Crate zspell

source ·
Expand description

ZSpell is a spellchecking tool written entirely in Rust, aimed to be compatible with the widely-used Hunspell dictionary format. This is the documentation for the system library, please see the CLI docs if that is what you expected.

Usage

A Hunspell dictionary format has three main components:

  • An “affix” or “config” file, usually with extension .aff
  • A dictionary word list file, ususally .dic or .dict
  • An optional personal dictionary

You will need to know the location of dictionary files on your system, or obtain them yourself. A repository exists that has dictionaries for many different languages, if you don’t have any available: https://github.com/wooorm/dictionaries.
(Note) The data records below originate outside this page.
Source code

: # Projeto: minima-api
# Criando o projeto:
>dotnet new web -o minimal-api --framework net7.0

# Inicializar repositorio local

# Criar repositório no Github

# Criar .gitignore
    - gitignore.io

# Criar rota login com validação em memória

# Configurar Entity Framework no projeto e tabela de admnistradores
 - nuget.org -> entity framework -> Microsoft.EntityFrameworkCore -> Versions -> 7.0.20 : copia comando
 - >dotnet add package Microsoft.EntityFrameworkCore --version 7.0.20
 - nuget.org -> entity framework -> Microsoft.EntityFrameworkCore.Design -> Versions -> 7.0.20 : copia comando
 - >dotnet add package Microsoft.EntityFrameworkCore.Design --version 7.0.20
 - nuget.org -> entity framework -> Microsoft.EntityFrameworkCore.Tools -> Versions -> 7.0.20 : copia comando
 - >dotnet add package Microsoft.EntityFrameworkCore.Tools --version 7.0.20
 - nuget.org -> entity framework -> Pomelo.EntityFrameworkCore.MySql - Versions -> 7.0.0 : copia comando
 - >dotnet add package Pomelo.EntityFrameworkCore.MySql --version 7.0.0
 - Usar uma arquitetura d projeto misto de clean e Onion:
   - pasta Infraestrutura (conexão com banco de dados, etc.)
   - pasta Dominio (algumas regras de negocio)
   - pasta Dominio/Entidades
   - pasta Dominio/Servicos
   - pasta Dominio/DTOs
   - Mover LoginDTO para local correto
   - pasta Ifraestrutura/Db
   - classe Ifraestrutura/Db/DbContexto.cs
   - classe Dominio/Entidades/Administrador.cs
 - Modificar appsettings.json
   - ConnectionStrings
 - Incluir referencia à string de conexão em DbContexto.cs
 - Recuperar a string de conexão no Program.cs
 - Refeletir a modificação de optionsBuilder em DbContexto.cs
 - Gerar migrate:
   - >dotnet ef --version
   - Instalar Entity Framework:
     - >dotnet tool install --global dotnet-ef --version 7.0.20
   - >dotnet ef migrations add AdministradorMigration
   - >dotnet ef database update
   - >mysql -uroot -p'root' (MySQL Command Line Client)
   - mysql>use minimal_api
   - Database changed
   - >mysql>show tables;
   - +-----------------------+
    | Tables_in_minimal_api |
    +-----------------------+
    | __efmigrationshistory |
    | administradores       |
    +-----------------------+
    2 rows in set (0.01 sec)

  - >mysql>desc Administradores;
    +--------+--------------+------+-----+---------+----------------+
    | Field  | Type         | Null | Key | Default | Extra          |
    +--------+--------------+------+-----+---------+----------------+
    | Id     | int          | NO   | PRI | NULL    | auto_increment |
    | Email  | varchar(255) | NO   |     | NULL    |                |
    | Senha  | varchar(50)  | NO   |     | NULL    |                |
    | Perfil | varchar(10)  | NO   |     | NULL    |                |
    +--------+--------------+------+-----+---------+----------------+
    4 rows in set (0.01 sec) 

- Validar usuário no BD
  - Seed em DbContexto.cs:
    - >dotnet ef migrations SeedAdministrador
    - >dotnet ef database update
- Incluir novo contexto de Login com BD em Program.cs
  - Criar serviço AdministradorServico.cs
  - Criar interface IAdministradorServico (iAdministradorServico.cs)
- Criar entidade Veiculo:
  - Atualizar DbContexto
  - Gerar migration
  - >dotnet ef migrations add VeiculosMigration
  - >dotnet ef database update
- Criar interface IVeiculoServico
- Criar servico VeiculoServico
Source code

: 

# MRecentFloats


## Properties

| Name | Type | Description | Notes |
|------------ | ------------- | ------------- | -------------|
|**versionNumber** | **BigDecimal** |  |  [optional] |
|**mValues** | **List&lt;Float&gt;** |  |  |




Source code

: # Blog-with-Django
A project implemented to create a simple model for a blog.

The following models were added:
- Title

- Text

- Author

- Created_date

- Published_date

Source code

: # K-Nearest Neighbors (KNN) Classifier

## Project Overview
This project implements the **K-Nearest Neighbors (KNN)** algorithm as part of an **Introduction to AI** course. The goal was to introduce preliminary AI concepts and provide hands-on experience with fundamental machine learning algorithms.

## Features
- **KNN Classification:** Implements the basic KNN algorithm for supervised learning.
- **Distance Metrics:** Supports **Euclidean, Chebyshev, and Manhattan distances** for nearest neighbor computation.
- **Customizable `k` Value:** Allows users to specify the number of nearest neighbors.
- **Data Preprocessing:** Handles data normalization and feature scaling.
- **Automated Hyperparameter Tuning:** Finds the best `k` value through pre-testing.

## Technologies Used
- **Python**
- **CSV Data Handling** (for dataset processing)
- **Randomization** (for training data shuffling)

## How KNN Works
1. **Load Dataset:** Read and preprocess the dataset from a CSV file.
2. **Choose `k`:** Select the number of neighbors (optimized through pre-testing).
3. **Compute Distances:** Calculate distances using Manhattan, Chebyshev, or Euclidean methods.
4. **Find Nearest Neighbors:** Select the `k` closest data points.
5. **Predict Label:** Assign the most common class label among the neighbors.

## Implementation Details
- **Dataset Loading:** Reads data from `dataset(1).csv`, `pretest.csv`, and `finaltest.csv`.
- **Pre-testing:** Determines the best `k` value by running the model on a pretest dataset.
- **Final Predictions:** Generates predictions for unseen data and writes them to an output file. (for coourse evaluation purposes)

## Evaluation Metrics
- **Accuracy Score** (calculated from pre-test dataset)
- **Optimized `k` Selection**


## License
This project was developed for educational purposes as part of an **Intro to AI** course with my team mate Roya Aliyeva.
This library requires specifying the input from these files, then building a Dictionary object that can be used to perform all other operations. Usage will typically look like the following:

use std::fs;

use zspell::Dictionary;

// This example just uses some shortened files. Load them to a string
let aff_content =
    fs::read_to_string("tests/files/w1_eng_short.aff").expect("failed to load config file");
let dic_content =
    fs::read_to_string("tests/files/w1_eng_short.dic").expect("failed to load wordlist file");

// Use the builder pattern to create our `Dictionary` object
let dict: Dictionary = zspell::builder()
    .config_str(&aff_content)
    .dict_str(&dic_content)
    .build()
    .expect("failed to build dictionary!");

// The `.check(&str)` method is useful for quickly verifying entire strings
assert_eq!(dict.check("reptiles pillow: bananas"), true);
assert_eq!(dict.check("well, I misspelled soemthing this tiem"), false);

// Or use `.check_word(&str)` to validate the input as a single word
assert_eq!(dict.check_word("okay"), true);
assert_eq!(dict.check_word("okay okay"), false);

// `.check_indices(&str)` provides more useful information for anything other than trivial
// checks. It returns an iterator over `(usize, &str)`, which gives the byte offset and
// string reference of any spelling errors.
let input = "okay, I misspelled soemthing this tiem";
let errors: Vec<(usize, &str)> = dict.check_indices(input).collect();
let expected = vec![(19, "soemthing"), (34, "tiem")];
assert_eq!(errors, expected);

There is also a powerful entry-based API that allows for stemming and analysis, as well as suggestions (which are currently unstable).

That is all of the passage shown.